The kids are coming up from behind.
I'm losing my edge.
I'm losing my edge to the kids from Peru and from Shanghai.
But I was there.

I was there in 1965.
I was there at the first Beefheart show in Lancaster.
I'm losing my edge.
I'm losing my edge to the kids whose footsteps I hear when they get on the decks.
I'm losing my edge to the internet seekers who can tell me every member of every good group from 1962 to 1974.
I'm losing my edge.

To all the kids in Bologna and Woodstock.
I'm losing my edge to the art-school Paris kids in little jackets and borrowed nostalgia for the unremembered nineties.

I'm losing my edge.
I'm losing my edge.
I can hear the footsteps every night on the decks.
But I was there.

I was there in 1984 at the first Arcadia practice in a loft in London.
I was working on the oboe sounds with much patience.
I was there when Lou Reed started up his first band.
I told him, "Don't do it that way. You'll never make a dime."
I was there.
I was the first guy playing Johnny Clarke to the rap kids.
I played it at the 40 Watt.
Everybody thought I was crazy.
We all know.
I was there.
I was there.
I've never been wrong.

But I'm losing my edge to better-looking people with better ideas and more talent.
And they're actually really, really nice.

I'm losing my edge.

I heard you have a compilation of every good song ever done by anybody.
Every great song by Iggy Pop. All the underground hits.

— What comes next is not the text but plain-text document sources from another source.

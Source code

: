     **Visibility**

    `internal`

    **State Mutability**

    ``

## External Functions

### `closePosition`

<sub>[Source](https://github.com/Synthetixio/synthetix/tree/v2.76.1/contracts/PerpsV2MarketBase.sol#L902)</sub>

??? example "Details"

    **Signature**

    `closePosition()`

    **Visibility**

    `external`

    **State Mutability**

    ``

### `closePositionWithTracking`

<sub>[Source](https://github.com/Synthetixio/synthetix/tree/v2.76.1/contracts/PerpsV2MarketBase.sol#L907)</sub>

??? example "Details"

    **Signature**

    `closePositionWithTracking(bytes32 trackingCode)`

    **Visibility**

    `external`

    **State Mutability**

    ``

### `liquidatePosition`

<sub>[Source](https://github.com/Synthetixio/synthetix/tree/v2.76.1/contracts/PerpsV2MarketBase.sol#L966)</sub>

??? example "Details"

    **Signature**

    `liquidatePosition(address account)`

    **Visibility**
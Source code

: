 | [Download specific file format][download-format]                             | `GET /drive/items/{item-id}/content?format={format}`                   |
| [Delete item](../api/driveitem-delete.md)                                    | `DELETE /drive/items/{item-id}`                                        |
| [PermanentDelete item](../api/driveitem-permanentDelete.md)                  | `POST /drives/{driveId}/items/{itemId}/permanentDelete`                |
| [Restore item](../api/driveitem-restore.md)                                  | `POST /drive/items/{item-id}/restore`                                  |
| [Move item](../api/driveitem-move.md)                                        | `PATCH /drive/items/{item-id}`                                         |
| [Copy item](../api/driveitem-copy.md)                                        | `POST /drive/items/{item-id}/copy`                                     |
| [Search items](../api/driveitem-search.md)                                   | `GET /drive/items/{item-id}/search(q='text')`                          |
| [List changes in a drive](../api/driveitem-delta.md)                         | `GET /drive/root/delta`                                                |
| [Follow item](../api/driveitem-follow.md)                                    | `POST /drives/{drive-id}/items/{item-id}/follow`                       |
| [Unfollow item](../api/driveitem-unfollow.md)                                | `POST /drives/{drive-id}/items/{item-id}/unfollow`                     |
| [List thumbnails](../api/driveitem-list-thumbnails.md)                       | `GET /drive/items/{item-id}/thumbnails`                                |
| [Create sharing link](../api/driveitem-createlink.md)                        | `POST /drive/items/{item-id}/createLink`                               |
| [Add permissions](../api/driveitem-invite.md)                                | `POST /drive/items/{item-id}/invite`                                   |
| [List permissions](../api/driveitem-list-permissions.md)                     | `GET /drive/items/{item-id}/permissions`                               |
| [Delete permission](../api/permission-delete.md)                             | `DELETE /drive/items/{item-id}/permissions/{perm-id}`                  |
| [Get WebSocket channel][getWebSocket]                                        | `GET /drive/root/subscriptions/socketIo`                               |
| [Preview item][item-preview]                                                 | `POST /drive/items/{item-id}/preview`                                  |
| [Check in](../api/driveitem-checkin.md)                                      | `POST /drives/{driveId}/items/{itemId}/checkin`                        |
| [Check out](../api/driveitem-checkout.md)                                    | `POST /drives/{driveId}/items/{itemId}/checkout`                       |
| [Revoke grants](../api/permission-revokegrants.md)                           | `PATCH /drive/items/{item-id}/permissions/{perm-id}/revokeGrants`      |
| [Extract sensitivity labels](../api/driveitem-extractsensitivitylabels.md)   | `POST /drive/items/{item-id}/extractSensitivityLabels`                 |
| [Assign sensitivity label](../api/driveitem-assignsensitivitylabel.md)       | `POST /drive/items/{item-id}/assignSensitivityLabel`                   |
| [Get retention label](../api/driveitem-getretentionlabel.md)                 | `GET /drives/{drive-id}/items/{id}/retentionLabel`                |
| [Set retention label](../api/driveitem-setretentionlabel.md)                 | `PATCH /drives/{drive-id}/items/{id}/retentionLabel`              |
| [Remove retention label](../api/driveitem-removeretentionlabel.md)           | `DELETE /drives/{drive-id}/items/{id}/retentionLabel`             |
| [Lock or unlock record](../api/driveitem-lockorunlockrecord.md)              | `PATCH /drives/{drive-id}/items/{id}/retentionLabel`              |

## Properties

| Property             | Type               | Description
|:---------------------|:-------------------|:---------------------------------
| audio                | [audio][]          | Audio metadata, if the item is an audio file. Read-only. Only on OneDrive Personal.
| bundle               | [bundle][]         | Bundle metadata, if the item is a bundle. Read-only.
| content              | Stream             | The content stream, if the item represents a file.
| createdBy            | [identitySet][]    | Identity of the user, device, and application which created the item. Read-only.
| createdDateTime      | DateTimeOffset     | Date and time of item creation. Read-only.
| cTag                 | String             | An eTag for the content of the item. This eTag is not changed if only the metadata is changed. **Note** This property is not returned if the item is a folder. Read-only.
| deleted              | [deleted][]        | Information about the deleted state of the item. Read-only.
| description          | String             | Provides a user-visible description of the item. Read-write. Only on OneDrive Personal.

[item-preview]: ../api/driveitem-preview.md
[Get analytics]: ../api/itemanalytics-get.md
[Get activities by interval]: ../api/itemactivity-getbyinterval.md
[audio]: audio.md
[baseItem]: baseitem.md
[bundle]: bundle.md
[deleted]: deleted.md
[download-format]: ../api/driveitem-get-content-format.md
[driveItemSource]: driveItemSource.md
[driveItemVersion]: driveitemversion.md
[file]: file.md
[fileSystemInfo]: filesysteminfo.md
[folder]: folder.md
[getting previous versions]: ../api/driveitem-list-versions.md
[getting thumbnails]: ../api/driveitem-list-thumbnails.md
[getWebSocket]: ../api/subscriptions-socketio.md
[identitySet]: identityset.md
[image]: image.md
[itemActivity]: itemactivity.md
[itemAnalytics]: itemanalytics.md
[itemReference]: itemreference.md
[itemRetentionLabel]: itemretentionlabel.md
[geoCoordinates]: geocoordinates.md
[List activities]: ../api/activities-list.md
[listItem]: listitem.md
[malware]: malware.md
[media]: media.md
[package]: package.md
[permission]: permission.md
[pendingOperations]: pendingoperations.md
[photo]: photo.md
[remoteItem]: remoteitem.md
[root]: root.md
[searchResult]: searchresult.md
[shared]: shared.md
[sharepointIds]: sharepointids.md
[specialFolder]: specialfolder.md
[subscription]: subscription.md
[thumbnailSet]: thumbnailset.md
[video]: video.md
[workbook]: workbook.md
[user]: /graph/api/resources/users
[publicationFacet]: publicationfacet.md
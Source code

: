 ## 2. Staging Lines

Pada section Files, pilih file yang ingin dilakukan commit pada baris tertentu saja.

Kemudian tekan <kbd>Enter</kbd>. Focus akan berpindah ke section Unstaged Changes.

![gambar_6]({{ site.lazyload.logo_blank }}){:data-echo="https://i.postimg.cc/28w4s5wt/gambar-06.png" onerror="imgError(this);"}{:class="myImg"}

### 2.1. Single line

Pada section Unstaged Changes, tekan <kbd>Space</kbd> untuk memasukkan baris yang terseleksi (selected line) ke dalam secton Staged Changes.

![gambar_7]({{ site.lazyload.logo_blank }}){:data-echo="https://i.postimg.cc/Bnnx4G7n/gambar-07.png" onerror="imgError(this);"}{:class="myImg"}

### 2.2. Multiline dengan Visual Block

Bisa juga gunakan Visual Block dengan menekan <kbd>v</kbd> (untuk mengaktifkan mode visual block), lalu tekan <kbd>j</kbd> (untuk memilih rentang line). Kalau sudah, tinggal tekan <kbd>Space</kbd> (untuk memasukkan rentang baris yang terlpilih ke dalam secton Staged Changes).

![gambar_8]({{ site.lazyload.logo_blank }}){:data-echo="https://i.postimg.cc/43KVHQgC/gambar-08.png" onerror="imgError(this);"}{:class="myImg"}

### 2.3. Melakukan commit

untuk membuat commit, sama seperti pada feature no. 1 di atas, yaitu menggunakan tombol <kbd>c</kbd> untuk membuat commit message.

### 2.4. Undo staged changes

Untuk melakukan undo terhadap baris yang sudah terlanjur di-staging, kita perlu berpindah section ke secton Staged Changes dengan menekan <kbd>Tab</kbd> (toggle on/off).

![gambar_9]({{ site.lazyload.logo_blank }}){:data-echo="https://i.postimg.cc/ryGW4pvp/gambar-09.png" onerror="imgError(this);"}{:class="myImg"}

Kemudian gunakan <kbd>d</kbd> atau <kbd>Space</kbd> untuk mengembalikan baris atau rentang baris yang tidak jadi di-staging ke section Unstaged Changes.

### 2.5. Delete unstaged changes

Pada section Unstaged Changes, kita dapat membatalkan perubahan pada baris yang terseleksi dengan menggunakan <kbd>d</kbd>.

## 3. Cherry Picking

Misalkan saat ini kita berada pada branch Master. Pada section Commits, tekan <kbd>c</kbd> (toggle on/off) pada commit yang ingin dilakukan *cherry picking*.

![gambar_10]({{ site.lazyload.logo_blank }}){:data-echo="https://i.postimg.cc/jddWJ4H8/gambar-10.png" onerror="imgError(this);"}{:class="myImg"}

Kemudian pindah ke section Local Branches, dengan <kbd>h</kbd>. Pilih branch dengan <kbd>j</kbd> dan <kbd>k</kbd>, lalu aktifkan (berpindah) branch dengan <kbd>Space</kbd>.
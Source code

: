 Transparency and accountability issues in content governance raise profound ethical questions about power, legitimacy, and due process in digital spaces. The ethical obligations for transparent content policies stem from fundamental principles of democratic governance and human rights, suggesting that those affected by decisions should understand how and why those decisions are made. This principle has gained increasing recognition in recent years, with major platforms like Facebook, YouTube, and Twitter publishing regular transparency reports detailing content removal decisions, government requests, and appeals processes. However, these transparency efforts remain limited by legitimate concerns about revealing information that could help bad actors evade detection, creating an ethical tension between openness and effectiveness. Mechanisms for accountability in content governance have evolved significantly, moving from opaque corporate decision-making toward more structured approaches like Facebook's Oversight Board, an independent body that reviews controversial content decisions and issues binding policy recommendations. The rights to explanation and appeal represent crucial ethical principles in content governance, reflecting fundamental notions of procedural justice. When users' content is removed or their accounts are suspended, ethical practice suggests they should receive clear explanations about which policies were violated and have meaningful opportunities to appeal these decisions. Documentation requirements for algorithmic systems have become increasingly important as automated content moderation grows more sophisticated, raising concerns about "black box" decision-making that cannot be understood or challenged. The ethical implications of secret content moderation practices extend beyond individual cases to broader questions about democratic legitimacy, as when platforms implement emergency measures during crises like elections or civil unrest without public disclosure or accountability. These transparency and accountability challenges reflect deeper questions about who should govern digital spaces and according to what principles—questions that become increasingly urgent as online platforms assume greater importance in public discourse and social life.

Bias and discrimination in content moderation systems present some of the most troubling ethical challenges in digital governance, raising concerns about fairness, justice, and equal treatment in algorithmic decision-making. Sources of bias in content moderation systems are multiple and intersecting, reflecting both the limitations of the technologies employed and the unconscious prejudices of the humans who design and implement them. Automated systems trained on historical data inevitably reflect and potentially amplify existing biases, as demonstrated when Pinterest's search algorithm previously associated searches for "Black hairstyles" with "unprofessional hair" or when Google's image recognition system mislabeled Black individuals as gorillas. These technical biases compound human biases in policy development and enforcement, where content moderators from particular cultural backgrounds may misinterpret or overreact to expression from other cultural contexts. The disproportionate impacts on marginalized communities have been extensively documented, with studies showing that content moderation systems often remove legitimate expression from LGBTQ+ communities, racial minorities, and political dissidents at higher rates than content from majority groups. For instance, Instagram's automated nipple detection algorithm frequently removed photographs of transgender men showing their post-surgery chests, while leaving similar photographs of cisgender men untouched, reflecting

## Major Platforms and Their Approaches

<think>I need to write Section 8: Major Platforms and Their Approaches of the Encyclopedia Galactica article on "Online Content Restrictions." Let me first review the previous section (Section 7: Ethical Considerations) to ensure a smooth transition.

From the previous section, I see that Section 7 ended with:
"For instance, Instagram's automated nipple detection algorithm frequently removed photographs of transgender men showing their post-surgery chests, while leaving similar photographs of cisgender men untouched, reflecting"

All Swell Maps tracks. I heard you have a vinyl of every Erykah Badu record on German import.

I heard that you have a white label of every seminal funk hit - 1985, '86, '87.
I heard that you have a CD compilation of every good '50s cut and another box set from the '70s.

I hear you're buying a spring reverb and a linndrum and are throwing your macbook out the window because you want to make something real. You want to make a Art Ensemble Of Chicago record.

I hear that you and your band have sold your sitar and bought a guitar.
I hear that you and your band have sold your guitar and bought a sitar.

I hear everybody that you know is more relevant than everybody that I know.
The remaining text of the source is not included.